8-K Cover EGM


UNITED STATES

SECURITIES AND EXCHANGE COMMISSION
Washington, D.C. 20549
 
FORM 8-K
 
CURRENT REPORT
PURSUANT TO SECTION 13 OR 15(d) OF THE
SECURITIES EXCHANGE ACT OF 1934

Date of Report (Date of earliest event reported): September 22, 2014

 
TRANSOCEAN LTD.
(Exact name of registrant as specified in its charter)
 
Switzerland
 
000-53533
 
98-0599916
(State or other jurisdiction of
incorporation or organization)
 
(Commission
File Number)
 
(I.R.S. Employer
Identification No.)
 
10 Chemin de Blandonnet
1214 Vernier, Geneva
Switzerland
 
CH-1214
(Address of principal executive offices)
 
(zip code)
 
Registrant’s telephone number, including area code: +41 (22) 930-9000
 
 
(Former name or former address, if changed since last report)
 
Check the appropriate box below if the Form 8-K filing is intended to simultaneously satisfy the filing obligation of the registrant under any of the following provisions (see General Instruction A.2. below):
 
o            Written communications pursuant to Rule 425 under the Securities Act (17 CFR 230.425)
 
o            Soliciting material pursuant to Rule 14a-12 under the Exchange Act (17 CFR 240.14a-12)
 
o            Pre-commencement communications pursuant to Rule 14d-2(b) under the Exchange Act (17 CFR 240.14d-2(b))
 
o            Pre-commencement communications pursuant to Rule 13e-4(c) under the Exchange Act (17 CFR 240.13e-4(c))







Item 5.07.    Submission of Matters to a Vote of Security Holders.
Transocean Ltd. (the "Company") held an Extraordinary General Meeting of Shareholders on September 22, 2014, in Zug, Switzerland.
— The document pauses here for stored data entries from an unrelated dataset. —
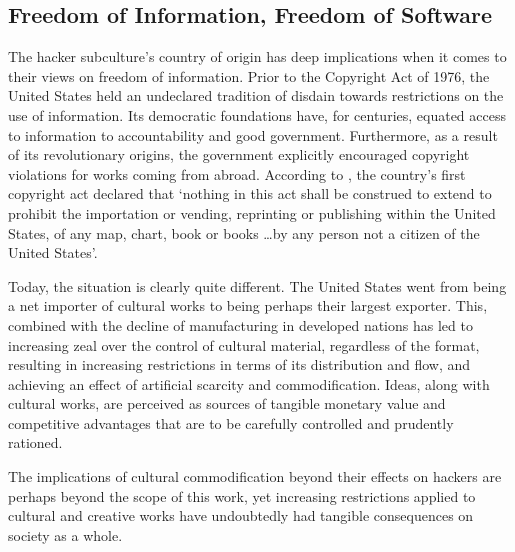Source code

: \subsection{Freedom of Information, Freedom of Software}
\label{freedom}



The hacker subculture's country of origin has deep implications when it comes to their views on freedom of information. Prior to the Copyright Act of 1976, the United States held an undeclared tradition of disdain towards restrictions on the use of information. Its democratic foundations have, for centuries, equated access to information to accountability and good government. Furthermore, as a result of its revolutionary origins, the government explicitly encouraged copyright violations for works coming from abroad. According to \citet{khan06}, the country's first copyright act declared that `nothing in this act shall be construed to extend to prohibit the importation or vending, reprinting or publishing within the United States, of any map, chart, book or books \ldots by any person not a citizen of the United States'.


Today, the situation is clearly quite different. The United States went from being a net importer of cultural works to being perhaps their largest exporter. This, combined with the decline of manufacturing in developed nations has led to increasing zeal over the control of cultural material, regardless of the format, resulting in increasing restrictions in terms of its distribution and flow, and achieving an effect of artificial scarcity and commodification. Ideas, along with cultural works, are perceived as sources of tangible monetary value and competitive advantages that are to be carefully controlled and prudently rationed.

The implications of cultural commodification beyond their effects on hackers are perhaps beyond the scope of this work, yet increasing restrictions applied to cultural and creative works have undoubtedly had tangible consequences on society as a whole.


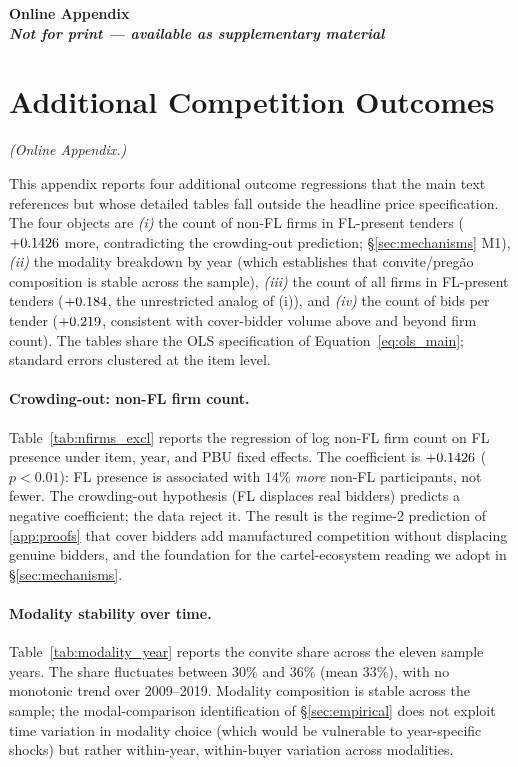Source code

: \clearpage
\begin{center}
\Large\bfseries Online Appendix\\[6pt]
\large\itshape Not for print --- available as supplementary material
\end{center}
\bigskip

\section{Additional Competition Outcomes}
\label{app:online_competition}
\noindent\textit{(Online Appendix.)}\medskip

This appendix reports four additional outcome regressions that
the main text references but whose detailed tables fall outside
the headline price specification. The four objects are
\emph{(i)} the count of non-FL firms in FL-present tenders
($\valMechMOneCoef$ more, contradicting the crowding-out prediction;
\S\ref{sec:mechanisms} M1), \emph{(ii)} the modality
breakdown by year (which establishes that
convite/preg\~ao composition is stable across the sample),
\emph{(iii)} the count of all firms in FL-present tenders
($\valMechCrowdInUC$, the unrestricted analog of (i)), and
\emph{(iv)} the count of bids per tender ($\valMechBidsPerTender$, consistent
with cover-bidder volume above and beyond firm count). The
tables share the OLS specification of
Equation~\eqref{eq:ols_main}; standard errors clustered at the
item level.

\paragraph{Crowding-out: non-FL firm count.}
Table~\ref{tab:nfirms_excl} reports the regression of log
non-FL firm count on FL presence under item, year, and PBU
fixed effects. The coefficient is $\valMechMOneCoef$ ($p < 0.01$): FL
presence is associated with $14\%$ \emph{more} non-FL
participants, not fewer. The crowding-out hypothesis (FL
displaces real bidders) predicts a negative coefficient; the
data reject it. The result is the regime-2 prediction of
\ref{app:proofs} that cover bidders add manufactured
competition without displacing genuine bidders, and the
foundation for the cartel-ecosystem reading we adopt in
\S\ref{sec:mechanisms}.



\paragraph{Modality stability over time.}
Table~\ref{tab:modality_year} reports the convite share
across the eleven sample years. The share fluctuates between
$30\%$ and $36\%$ (mean $33\%$), with no monotonic trend over
2009--2019. Modality composition is stable across the sample;
the modal-comparison identification of \S\ref{sec:empirical}
does not exploit time variation in modality choice (which
would be vulnerable to year-specific shocks) but rather
within-year, within-buyer variation across modalities.

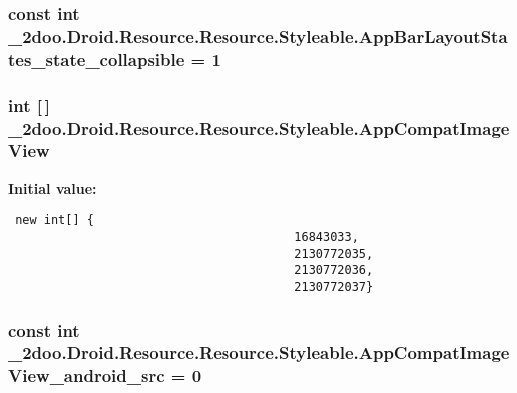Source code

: \hypertarget{class__2doo_1_1_droid_1_1_resource_1_1_styleable_453ddf898de27d39580edf02da6c4994}{
\subsubsection[{AppBarLayoutStates\_\-state\_\-collapsible}]{\setlength{\rightskip}{0pt plus 5cm}const int \_\-2doo.Droid.Resource.Resource.Styleable.AppBarLayoutStates\_\-state\_\-collapsible = 1}}
\label{class__2doo_1_1_droid_1_1_resource_1_1_styleable_453ddf898de27d39580edf02da6c4994}


\hypertarget{class__2doo_1_1_droid_1_1_resource_1_1_styleable_8accdf58dd9cdb4860801d5ff3720f5c}{
\subsubsection[{AppCompatImageView}]{\setlength{\rightskip}{0pt plus 5cm}int \mbox{[}$\,$\mbox{]} \_\-2doo.Droid.Resource.Resource.Styleable.AppCompatImageView}}
\label{class__2doo_1_1_droid_1_1_resource_1_1_styleable_8accdf58dd9cdb4860801d5ff3720f5c}


\textbf{Initial value:}

\begin{Code}\begin{verbatim} new int[] {
                                        16843033,
                                        2130772035,
                                        2130772036,
                                        2130772037}
\end{verbatim}
\end{Code}
\hypertarget{class__2doo_1_1_droid_1_1_resource_1_1_styleable_beee12b0d0961fcbf5bbbd0c4f27604b}{
\subsubsection[{AppCompatImageView\_\-android\_\-src}]{\setlength{\rightskip}{0pt plus 5cm}const int \_\-2doo.Droid.Resource.Resource.Styleable.AppCompatImageView\_\-android\_\-src = 0}}
\label{class__2doo_1_1_droid_1_1_resource_1_1_styleable_beee12b0d0961fcbf5bbbd0c4f27604b}


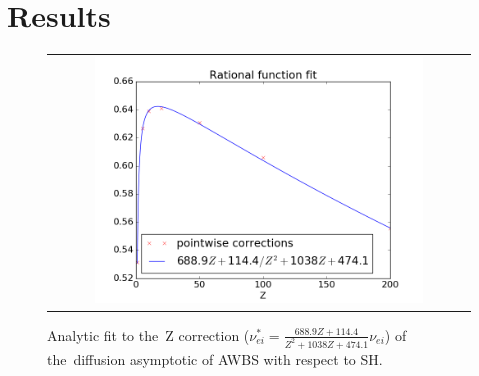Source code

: \documentclass[preprint,12pt]{elsarticle}
\begin{document}
\cite{Dobrev_Kolev_Rieben-High-order_curvilinear_finite_element_methods_for_Lagrangian_hydrodynamics}




\section{Results}\label{sec:results}
\begin{figure}[tbh]
  \begin{center}
    \begin{tabular}{c}
      \includegraphics[width=0.8\textwidth]{../results/fe_analysis/figs/AWBScorrection_fit.png} 
    \end{tabular}
  \caption{
  Analytic fit to the~Z correction 
  ($\nu_{ei}^* = \frac{688.9 Z + 114.4}{Z^2 + 1038 Z + 474.1} \nu_{ei}$) 
  of the~diffusion asymptotic of AWBS with respect to SH.
  }
  \end{center}
  \label{fig:AWBScorrection_f1}
\end{figure}
\end{document}
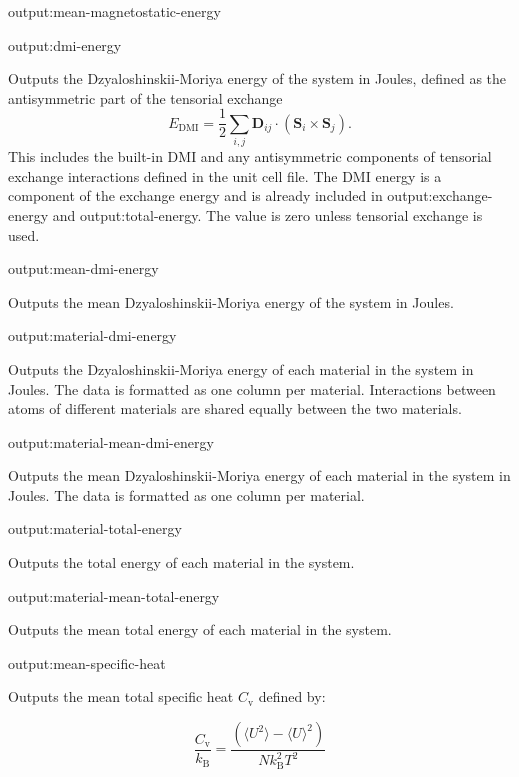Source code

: {\zicf output:mean-magnetostatic-energy}

{\zicf output:dmi-energy} Outputs the Dzyaloshinskii-Moriya energy of the system in Joules, defined as the antisymmetric part of the tensorial exchange
\begin{equation*}
E_{\mathrm{DMI}} = \frac{1}{2}\sum_{i,j} \mathbf{D}_{ij} \cdot \left(\mathbf{S}_i \times \mathbf{S}_j\right).
\end{equation*}
\noindent This includes the built-in DMI and any antisymmetric components of tensorial exchange interactions defined in the unit cell file. The DMI energy is a component of the exchange energy and is already included in {\zicf output:exchange-energy} and {\zicf output:total-energy}. The value is zero unless tensorial exchange is used.

{\zicf output:mean-dmi-energy} Outputs the mean Dzyaloshinskii-Moriya energy of the system in Joules.

{\zicf output:material-dmi-energy} Outputs the Dzyaloshinskii-Moriya energy of each material in the system in Joules. The data is formatted as one column per material. Interactions between atoms of different materials are shared equally between the two materials.

{\zicf output:material-mean-dmi-energy} Outputs the mean Dzyaloshinskii-Moriya energy of each material in the system in Joules. The data is formatted as one column per material.

{\zicf output:material-total-energy} Outputs the total energy of each material in the system.

{\zicf output:material-mean-total-energy} Outputs the mean total energy of each material in the system.

{\zicf output:mean-specific-heat} Outputs the mean total specific heat $C_{\mathrm{v}}$ defined by:

\begin{equation*}
\frac{C_{\mathrm{v}}}{k_{\mathrm{B}}} = \frac{\left(\langle U^2 \rangle - \langle U \rangle^2 \right)}{N k_{\mathrm{B}}^2 T^2}
\end{equation*}

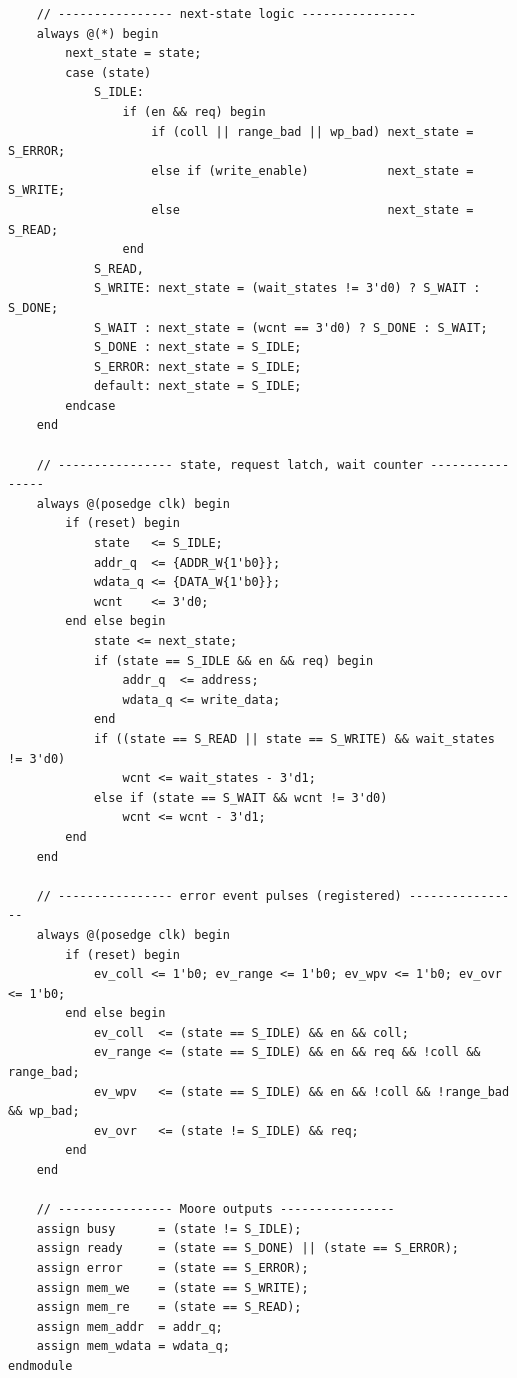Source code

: \documentclass[11pt,a4paper]{article}
\begin{document}
\begin{lstlisting}
    // ---------------- next-state logic ----------------
    always @(*) begin
        next_state = state;
        case (state)
            S_IDLE:
                if (en && req) begin
                    if (coll || range_bad || wp_bad) next_state = S_ERROR;
                    else if (write_enable)           next_state = S_WRITE;
                    else                             next_state = S_READ;
                end
            S_READ,
            S_WRITE: next_state = (wait_states != 3'd0) ? S_WAIT : S_DONE;
            S_WAIT : next_state = (wcnt == 3'd0) ? S_DONE : S_WAIT;
            S_DONE : next_state = S_IDLE;
            S_ERROR: next_state = S_IDLE;
            default: next_state = S_IDLE;
        endcase
    end

    // ---------------- state, request latch, wait counter ----------------
    always @(posedge clk) begin
        if (reset) begin
            state   <= S_IDLE;
            addr_q  <= {ADDR_W{1'b0}};
            wdata_q <= {DATA_W{1'b0}};
            wcnt    <= 3'd0;
        end else begin
            state <= next_state;
            if (state == S_IDLE && en && req) begin
                addr_q  <= address;
                wdata_q <= write_data;
            end
            if ((state == S_READ || state == S_WRITE) && wait_states != 3'd0)
                wcnt <= wait_states - 3'd1;
            else if (state == S_WAIT && wcnt != 3'd0)
                wcnt <= wcnt - 3'd1;
        end
    end

    // ---------------- error event pulses (registered) ----------------
    always @(posedge clk) begin
        if (reset) begin
            ev_coll <= 1'b0; ev_range <= 1'b0; ev_wpv <= 1'b0; ev_ovr <= 1'b0;
        end else begin
            ev_coll  <= (state == S_IDLE) && en && coll;
            ev_range <= (state == S_IDLE) && en && req && !coll && range_bad;
            ev_wpv   <= (state == S_IDLE) && en && !coll && !range_bad && wp_bad;
            ev_ovr   <= (state != S_IDLE) && req;
        end
    end

    // ---------------- Moore outputs ----------------
    assign busy      = (state != S_IDLE);
    assign ready     = (state == S_DONE) || (state == S_ERROR);
    assign error     = (state == S_ERROR);
    assign mem_we    = (state == S_WRITE);
    assign mem_re    = (state == S_READ);
    assign mem_addr  = addr_q;
    assign mem_wdata = wdata_q;
endmodule
\end{lstlisting}
\end{document}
The shareholders took action on the following matters during the Extraordinary General Meeting:

1.
Reduction of the maximum number of the members of the Board of Directors of the Company (the "Board") to 11 from 14.

For
Against
Abstain
270,602,261
1,996,611
947,327

This Item was approved.


2.
Election of one new director, Merrill A. "Pete" Miller, Jr. for a term extending until the completion of the Company's 2015 Annual General Meeting.

For
Against
Abstain
197,959,379
1,772,586
665,076

This Item was approved.


Item 8.01    Other Events

On September 22, 2014 the Company issued a press release announcing the results of its Extraordinary General Meeting of Shareholders. A copy of the press release is attached as Exhibit 99.1 to this Current Report on Form 8-K.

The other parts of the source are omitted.